Cybersecurity Games for Investment Decision| Must Read for CISOs | Lucideus Research

Allocation of the budget at proper places has always been a debatable topic. Traditional mechanism of calculating budget allocation is to weigh the benefits and cost attached to a particular allocation. But when this is clubbed with the organization’s priority for different factors involved, the outcome becomes more effective. 

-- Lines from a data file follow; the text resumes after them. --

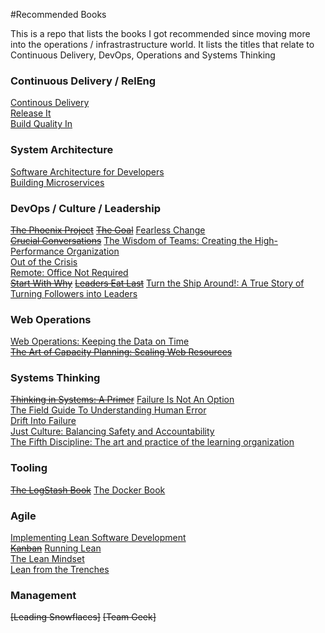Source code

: #Recommended Books

This is a repo that lists the books I got recommended since moving more into the operations / infrastrastructure world. It lists the titles that relate to Continuous Delivery, DevOps, Operations and Systems Thinking

### Continuous Delivery / RelEng

[Continous Delivery](http://www.amazon.co.uk/Continuous-Delivery-Deployment-Automation-Addison-Wesley/dp/0321601912)  
[Release It](http://www.amazon.co.uk/dp/0978739213)  
[Build Quality In](https://leanpub.com/buildqualityin)

### System Architecture
[Software Architecture for Developers](https://leanpub.com/software-architecture-for-developers)  
[Building Microservices](http://www.amazon.com/Building-Microservices-Sam-Newman/dp/1491950358/)  

### DevOps / Culture / Leadership
~~[The Phoenix Project](http://www.amazon.co.uk/dp/0988262509)~~ 
~~[The Goal](http://www.amazon.co.uk/Goal-Process-Ongoing-Improvement/dp/0566086654)~~ 
[Fearless Change](http://www.amazon.co.uk/Fearless-Change-patterns-introducing-ideas/dp/0201741571)  
~~[Crucial Conversations](http://www.amazon.co.uk/Crucial-Conversations-Tools-Talking-Stakes/dp/1469266822)~~ 
[The Wisdom of Teams: Creating the High-Performance Organization](http://www.amazon.com/The-Wisdom-Teams-High-Performance-Organization/dp/0060522003)  
[Out of the Crisis](http://www.ebay.co.uk/itm/Out-of-the-Crisis-by-W-Edwards-Deming-Paperback-2000-/231522832307)  
[Remote: Office Not Required](http://www.amazon.co.uk/Remote-Required-David-Heinemeier-Hansson/dp/0091954673)  
~~[Start With Why](http://www.amazon.co.uk/Start-Why-Leaders-Inspire-Everyone/dp/0241958229)~~ 
~~[Leaders Eat Last](http://www.amazon.co.uk/Leaders-Eat-Last-Together-Others/dp/0670923168)~~ 
[Turn the Ship Around!: A True Story of Turning Followers into Leaders](http://www.amazon.com/gp/product/1591846404/)

### Web Operations
[Web Operations: Keeping the Data on Time](http://www.amazon.co.uk/Web-Operations-Keeping-Data-Time/dp/1449377440)  
~~[The Art of Capacity Planning: Scaling Web Resources](http://www.amazon.co.uk/Art-Capacity-Planning-Scaling-Resources/dp/0596518579)~~ 

### Systems Thinking
~~[Thinking in Systems: A Primer](http://www.amazon.co.uk/Thinking-Systems-Primer-Diana-Wright/dp/1844077268)~~ 
[Failure Is Not An Option](http://www.amazon.co.uk/Failure-Not-Option-Thorndike-Bestsellers/dp/0425179877)  
[The Field Guide To Understanding Human Error](http://www.amazon.com/gp/product/B00BL0OZ0E)  
[Drift Into Failure](http://www.amazon.com/gp/product/1409422216)  
[Just Culture: Balancing Safety and Accountability](http://www.amazon.com/Just-Culture-Balancing-Safety-Accountability/dp/1409440605)  
[The Fifth Discipline: The art and practice of the learning organization](http://www.amazon.co.uk/The-Fifth-Discipline-practice-organization/dp/1905211201)

### Tooling
~~[The LogStash Book](http://www.amazon.co.uk/The-Logstash-Book-James-Turnbull-ebook/dp/B00B9JQTCO)~~ 
[The Docker Book](http://www.amazon.co.uk/Docker-Book-Containerization-new-virtualization-ebook/dp/B00LRROTI4/)  

### Agile
[Implementing Lean Software Development](http://www.amazon.co.uk/Implementing-Lean-Software-Development-Addison-Wesley/dp/0321437381/ref=cm_lmf_tit_11)  
~~[Kanban](http://www.amazon.co.uk/Kanban-David-J-Anderson/dp/0984521402/ref=cm_lmf_tit_8)~~ 
[Running Lean](http://www.amazon.co.uk/Running-Lean-Iterate-Works-OReilly/dp/1449305172/ref=sr_1_1?ie=UTF8&qid=1428438864&sr=8-1&keywords=running+lean)  
[The Lean Mindset](http://www.amazon.co.uk/The-Lean-Mindset-Questions-Signature/dp/0321896904/ref=pd_sim_b_4?ie=UTF8&refRID=0V4YYQKVT6CC0YE0QWRV)  
[Lean from the Trenches](http://www.amazon.co.uk/Lean-Trenches-Managing-Large-Scale-Projects/dp/1934356859/ref=cm_lmf_tit_15)  
### Management
~~[Leading Snowflaces]~~ 
~~[Team Geek]~~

In this blog, I am going to describe the idea that is presented in the research article titled “Cybersecurity games and Investments: A Decision Support Approach”, and my take on the same. It explores the issue of optimal investment by adjusting the implementation level of controls required in order to maximise derived benefit given a budget constraint.

Basic Framework:
In order to decide for the optimal controls to invest in, network topology becomes the essential part of the overall analysis. For this purpose, the following topology is used:

The network considered here is made of three layers of depths: the demilitarized zone(DMZ), the Middleware and Private Network. Depth 3 is used for the most sensitive data because that is protected by two more layers of defence i.e DMZ and Middleware. The depth of an asset ‘d’ is decided by the number of defences required to penetrate through in order to reach out the asset in consideration. These are separated by the network security software like IDS, firewall...etc.

Notations: 
T: Set of all cybersecurity targets within an organization
V = {νz}: Set of vulnerabilities threatened by commodity attacks
d: Depth of the asset
C = {cj}: Set of all cybersecurity controls
Pj = {pjl}: set of all cybersecurity processes associated with control cj

Assets having same vulnerability and present at same depth are considered to come under the same target. So, a target is defined by vulnerability and depth pair. Therefore, the set of all targets is defined by T = {(νz , d)| νz  ∈ V, d ∈ {1,...,n}}. The mitigation plan is to implement a control cj at certain level ℓ ∈ {0,..., ん}. Here, ℓ indicates the degree to which the control is implemented.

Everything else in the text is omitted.